Load-shedding resumes on Monday

11 February 2019 - 07:51
By Nico Gous
Image: Reuters/Tim Wimborne

Stage 2 load-shedding will continue on Monday from 9am to 10pm.

“Although a number of generating units have returned to service as per the 9-point recovery plan, regrettably additional units continue to trip. This results in a shortage of generating capacity,” Eskom said.

“Customers are reminded to treat all electrical points as live during load-shedding.”

The power utility started with stage 2 load-shedding on Sunday, two months after the last round of power cuts hit the country. And load-shedding may continue during the week.

Stage 2 calls for 2000MW to be shed from the national grid.

Eskom is in a financial and operational crisis. It is unable to service its R419bn debt from the revenue it earns. It is also straining to keep the lights on, with multiple breakdowns of its old plants due to neglected maintenance.

The return of load-shedding follows President Cyril Ramaphosa's announcement in the state of the nation address on Thursday that Eskom will be remodelled and split into three state-owned entities dealing with generation, transmission and distribution.

There has also been a significant push-back from business and labour over Eskom's application for tariff increases for the next three years of 17.1%, 15.4% and 15.5%, respectively.

Eskom spokesperson Andrew Etzinger said in an interview on CapeTalk on Monday that it would be a “tough” week for consumers.

“It’s entirely Eskom’s fault and we take responsibility and apologise.

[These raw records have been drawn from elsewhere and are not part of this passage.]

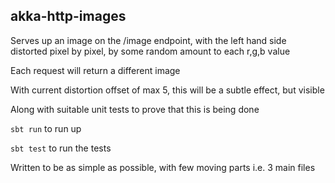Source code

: ## akka-http-images

Serves up an image on the /image endpoint, with the left hand side distorted pixel by pixel,
by some random amount to each r,g,b value

Each request will return a different image

With current distortion offset of max 5, this will be a subtle effect, but visible

Along with suitable unit tests to prove that this is being done

`sbt run` to run up

`sbt test` to run the tests

Written to be as simple as possible, with few moving parts i.e. 3 main files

The prognosis is a steady improvement, but realistically I think for much of this week, we’re going to be load-shedding.”

Etzinger said there were problems with the new power stations. “Eskom has spent more than R400-billion building new power stations, but unfortunately those power stations are not delivering reliable, consistent output at the moment, which is a huge frustration to us.”

He added that state capture had diverted resources from power generation.

The National Union of Metalworkers of SA (Numsa) criticised Ramaphosa's announcement during his state of the nation address that the company is to be split.

Numsa believed the move to have three separate entities - dealing with generation, transmission and distribution – would lead to unaffordable electricity tariff hikes and potential job losses.

“This is nothing more than privatisation through the back door and we reject it,” Numsa general secretary Irvin Jim said in a statement. “Only an Eskom which is completely owned and controlled by the state is the best guarantee for cheap electricity.”

“The ANC and its cronies looted and destroyed Eskom and now they have identified privatisation as a convenient way to cover up for more than two decades of rampant mismanagement, looting and corruption.”